What is required
Print out each record, keeping it identical to the original.

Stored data
=======
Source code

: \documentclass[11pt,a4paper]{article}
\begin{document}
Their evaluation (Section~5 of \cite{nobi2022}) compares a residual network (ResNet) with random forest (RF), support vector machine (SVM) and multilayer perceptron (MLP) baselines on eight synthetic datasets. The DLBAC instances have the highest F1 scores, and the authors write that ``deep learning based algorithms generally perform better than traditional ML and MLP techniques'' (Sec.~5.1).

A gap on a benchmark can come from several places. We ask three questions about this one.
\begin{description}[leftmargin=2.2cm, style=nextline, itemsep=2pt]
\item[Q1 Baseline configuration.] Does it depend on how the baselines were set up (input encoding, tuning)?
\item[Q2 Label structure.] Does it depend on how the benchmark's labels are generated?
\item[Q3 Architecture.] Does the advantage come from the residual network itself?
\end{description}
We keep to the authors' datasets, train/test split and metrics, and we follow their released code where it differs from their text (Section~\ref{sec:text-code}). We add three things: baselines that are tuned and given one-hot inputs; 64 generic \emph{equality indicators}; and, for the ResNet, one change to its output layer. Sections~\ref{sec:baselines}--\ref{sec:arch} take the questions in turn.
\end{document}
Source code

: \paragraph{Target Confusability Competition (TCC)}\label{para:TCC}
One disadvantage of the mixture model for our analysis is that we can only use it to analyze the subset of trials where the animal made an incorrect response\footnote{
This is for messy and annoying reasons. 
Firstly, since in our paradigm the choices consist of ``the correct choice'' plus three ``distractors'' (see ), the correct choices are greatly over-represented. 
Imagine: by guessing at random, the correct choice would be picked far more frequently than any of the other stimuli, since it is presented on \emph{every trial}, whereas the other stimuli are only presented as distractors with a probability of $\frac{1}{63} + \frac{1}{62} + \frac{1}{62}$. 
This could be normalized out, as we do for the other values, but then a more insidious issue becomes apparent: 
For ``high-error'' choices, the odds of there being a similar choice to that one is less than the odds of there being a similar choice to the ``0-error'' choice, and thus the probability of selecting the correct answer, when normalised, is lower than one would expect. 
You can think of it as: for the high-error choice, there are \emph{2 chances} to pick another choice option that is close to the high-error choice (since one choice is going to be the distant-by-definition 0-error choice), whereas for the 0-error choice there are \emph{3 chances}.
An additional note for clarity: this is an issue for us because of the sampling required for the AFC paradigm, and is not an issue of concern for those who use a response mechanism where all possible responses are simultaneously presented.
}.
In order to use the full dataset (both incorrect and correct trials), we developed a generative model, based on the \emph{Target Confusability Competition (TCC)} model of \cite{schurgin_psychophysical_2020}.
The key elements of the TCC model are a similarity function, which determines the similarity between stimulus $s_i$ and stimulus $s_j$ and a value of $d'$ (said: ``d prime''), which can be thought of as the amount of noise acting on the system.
=======
Response to this task
Source code

: \documentclass[11pt,a4paper]{article}
\begin{document}
Their evaluation (Section~5 of \cite{nobi2022}) compares a residual network (ResNet) with random forest (RF), support vector machine (SVM) and multilayer perceptron (MLP) baselines on eight synthetic datasets. The DLBAC instances have the highest F1 scores, and the authors write that ``deep learning based algorithms generally perform better than traditional ML and MLP techniques'' (Sec.~5.1).

A gap on a benchmark can come from several places. We ask three questions about this one.
\begin{description}[leftmargin=2.2cm, style=nextline, itemsep=2pt]
\item[Q1 Baseline configuration.] Does it depend on how the baselines were set up (input encoding, tuning)?
\item[Q2 Label structure.] Does it depend on how the benchmark's labels are generated?
\item[Q3 Architecture.] Does the advantage come from the residual network itself?
\end{description}
We keep to the authors' datasets, train/test split and metrics, and we follow their released code where it differs from their text (Section~\ref{sec:text-code}). We add three things: baselines that are tuned and given one-hot inputs; 64 generic \emph{equality indicators}; and, for the ResNet, one change to its output layer. Sections~\ref{sec:baselines}--\ref{sec:arch} take the questions in turn.
\end{document}
Source code

: \paragraph{Target Confusability Competition (TCC)}\label{para:TCC}
One disadvantage of the mixture model for our analysis is that we can only use it to analyze the subset of trials where the animal made an incorrect response\footnote{
This is for messy and annoying reasons. 
Firstly, since in our paradigm the choices consist of ``the correct choice'' plus three ``distractors'' (see ), the correct choices are greatly over-represented. 
Imagine: by guessing at random, the correct choice would be picked far more frequently than any of the other stimuli, since it is presented on \emph{every trial}, whereas the other stimuli are only presented as distractors with a probability of $\frac{1}{63} + \frac{1}{62} + \frac{1}{62}$. 
This could be normalized out, as we do for the other values, but then a more insidious issue becomes apparent: 
For ``high-error'' choices, the odds of there being a similar choice to that one is less than the odds of there being a similar choice to the ``0-error'' choice, and thus the probability of selecting the correct answer, when normalised, is lower than one would expect. 
You can think of it as: for the high-error choice, there are \emph{2 chances} to pick another choice option that is close to the high-error choice (since one choice is going to be the distant-by-definition 0-error choice), whereas for the 0-error choice there are \emph{3 chances}.
An additional note for clarity: this is an issue for us because of the sampling required for the AFC paradigm, and is not an issue of concern for those who use a response mechanism where all possible responses are simultaneously presented.
}.
In order to use the full dataset (both incorrect and correct trials), we developed a generative model, based on the \emph{Target Confusability Competition (TCC)} model of \cite{schurgin_psychophysical_2020}.
The key elements of the TCC model are a similarity function, which determines the similarity between stimulus $s_i$ and stimulus $s_j$ and a value of $d'$ (said: ``d prime''), which can be thought of as the amount of noise acting on the system.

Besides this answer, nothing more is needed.